We applied the platform to the continuous waveforms recorded during May 2011 at 25 stations of the Japanese Hi-net seismic network (https://doi.org/10.17598/NIED.0003) (Obara et al., 2005) located in an area of about 70 km × 75 km in the Nagano region. This area was selected considering: 1) the high station density, with mean station spacing of about 10 km; 2) the high rate of micro-seismicity (more than 100 events per month); and 3) the high quality of waveform recording (since most stations are in boreholes). The platform performance is evaluated by comparing its results with respect to the Japan Meteorological Agency (JMA, https://www.jma.go.jp/jma/indexe.html) catalog obtained with the same network.

2 Automatic monitoring platform

The computational platform TREMOR is designed using a Python modular architecture (version 3.6.9), in which each step of the data processing is performed by a specific module. The software block diagram is shown in Figure 1. The main outputs of the analysis are: 1) an earthquake catalog, which contains the time, location, and magnitudes of earthquakes, together with auxiliary information such as phase readings, fault plane solutions and strong motion parameters; and 2) a catalog of earthquake waveforms which contains the seismic traces, windowed around the origin time, of the seismic events plus other information including the seismic station coordinates and the earthquake time, location, magnitude, and phase readings.

The innovations of TREMOR are represented by the estimation of: 1) the earthquake source parameters, 2) the ground motion and 3) the medium properties. In fact, unlike other software used for seismic monitoring, TREMOR calculates energy and moment magnitudes and focal mechanism automatically. The estimation of these parameters for micro-seismicity represents a significant advance towards a complete characterization of the seismic source.
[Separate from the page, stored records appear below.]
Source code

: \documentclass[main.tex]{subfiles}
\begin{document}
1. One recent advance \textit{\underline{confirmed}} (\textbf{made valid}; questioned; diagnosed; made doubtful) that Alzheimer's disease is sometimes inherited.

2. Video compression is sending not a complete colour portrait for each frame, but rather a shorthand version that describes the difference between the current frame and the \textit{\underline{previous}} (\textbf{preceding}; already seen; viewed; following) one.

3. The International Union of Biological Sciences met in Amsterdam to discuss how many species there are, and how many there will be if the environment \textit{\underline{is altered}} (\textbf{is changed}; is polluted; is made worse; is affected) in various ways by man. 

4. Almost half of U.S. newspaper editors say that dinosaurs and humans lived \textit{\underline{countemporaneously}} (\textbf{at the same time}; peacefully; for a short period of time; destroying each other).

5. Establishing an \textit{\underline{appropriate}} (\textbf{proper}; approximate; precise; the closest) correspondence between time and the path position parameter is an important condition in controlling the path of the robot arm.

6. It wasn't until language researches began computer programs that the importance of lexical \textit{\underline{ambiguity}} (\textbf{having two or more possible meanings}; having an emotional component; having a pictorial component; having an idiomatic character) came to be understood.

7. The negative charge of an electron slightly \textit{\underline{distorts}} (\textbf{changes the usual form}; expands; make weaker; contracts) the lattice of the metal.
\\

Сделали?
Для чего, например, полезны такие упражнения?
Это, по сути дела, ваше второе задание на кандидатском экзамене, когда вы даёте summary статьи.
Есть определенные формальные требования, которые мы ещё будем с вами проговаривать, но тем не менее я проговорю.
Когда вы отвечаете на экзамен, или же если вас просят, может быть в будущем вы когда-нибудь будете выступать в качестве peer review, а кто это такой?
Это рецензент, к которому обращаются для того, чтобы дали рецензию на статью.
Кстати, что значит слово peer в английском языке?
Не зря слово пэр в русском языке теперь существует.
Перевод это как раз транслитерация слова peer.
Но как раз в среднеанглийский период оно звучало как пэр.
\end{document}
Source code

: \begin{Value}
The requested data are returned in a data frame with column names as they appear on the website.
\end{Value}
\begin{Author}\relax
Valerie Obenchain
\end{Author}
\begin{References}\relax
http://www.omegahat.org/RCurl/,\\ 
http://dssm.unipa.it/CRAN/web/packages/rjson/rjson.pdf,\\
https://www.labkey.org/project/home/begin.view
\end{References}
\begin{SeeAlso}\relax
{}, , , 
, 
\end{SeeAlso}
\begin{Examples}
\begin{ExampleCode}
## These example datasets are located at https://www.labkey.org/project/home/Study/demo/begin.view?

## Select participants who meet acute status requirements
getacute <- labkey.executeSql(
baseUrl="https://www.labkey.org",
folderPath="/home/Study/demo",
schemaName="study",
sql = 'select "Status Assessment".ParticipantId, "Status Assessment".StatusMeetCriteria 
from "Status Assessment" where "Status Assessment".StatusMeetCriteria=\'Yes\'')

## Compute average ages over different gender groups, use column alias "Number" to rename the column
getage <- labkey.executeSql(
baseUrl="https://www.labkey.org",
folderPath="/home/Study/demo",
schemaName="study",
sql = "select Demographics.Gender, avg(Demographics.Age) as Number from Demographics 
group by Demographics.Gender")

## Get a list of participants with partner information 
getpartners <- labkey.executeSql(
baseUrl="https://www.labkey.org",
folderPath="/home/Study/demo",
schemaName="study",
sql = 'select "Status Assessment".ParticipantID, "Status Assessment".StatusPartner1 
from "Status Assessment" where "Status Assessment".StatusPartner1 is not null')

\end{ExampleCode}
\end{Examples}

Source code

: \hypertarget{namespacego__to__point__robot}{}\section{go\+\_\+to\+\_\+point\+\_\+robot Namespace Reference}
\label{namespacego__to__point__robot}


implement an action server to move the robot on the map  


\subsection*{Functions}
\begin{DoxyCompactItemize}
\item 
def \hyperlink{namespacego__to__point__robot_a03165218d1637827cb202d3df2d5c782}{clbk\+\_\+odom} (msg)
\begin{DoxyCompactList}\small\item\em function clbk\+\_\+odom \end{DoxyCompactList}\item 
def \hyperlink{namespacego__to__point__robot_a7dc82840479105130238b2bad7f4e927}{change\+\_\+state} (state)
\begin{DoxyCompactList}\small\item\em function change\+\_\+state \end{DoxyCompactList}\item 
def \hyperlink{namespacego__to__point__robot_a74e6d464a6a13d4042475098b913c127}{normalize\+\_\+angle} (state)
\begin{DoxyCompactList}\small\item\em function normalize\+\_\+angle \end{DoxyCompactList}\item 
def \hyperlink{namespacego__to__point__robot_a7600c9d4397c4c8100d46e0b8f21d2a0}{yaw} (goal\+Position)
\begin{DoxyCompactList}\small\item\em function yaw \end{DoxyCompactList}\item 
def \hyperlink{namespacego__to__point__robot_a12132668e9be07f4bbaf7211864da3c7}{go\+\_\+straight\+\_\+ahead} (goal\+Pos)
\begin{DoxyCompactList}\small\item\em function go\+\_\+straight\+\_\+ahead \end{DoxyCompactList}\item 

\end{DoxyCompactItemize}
Moreover, TREMOR provides ground motion estimates in terms of peak ground velocity (PGV) and acceleration (PGA) with the aim to give more accurate metrics relevant in earthquake engineering and seismic hazard studies. Finally, TREMOR calculates the Vp/Vs ratios to gather information on the physical properties of the medium, which are very useful for studying the influence of fluids in generating earthquakes.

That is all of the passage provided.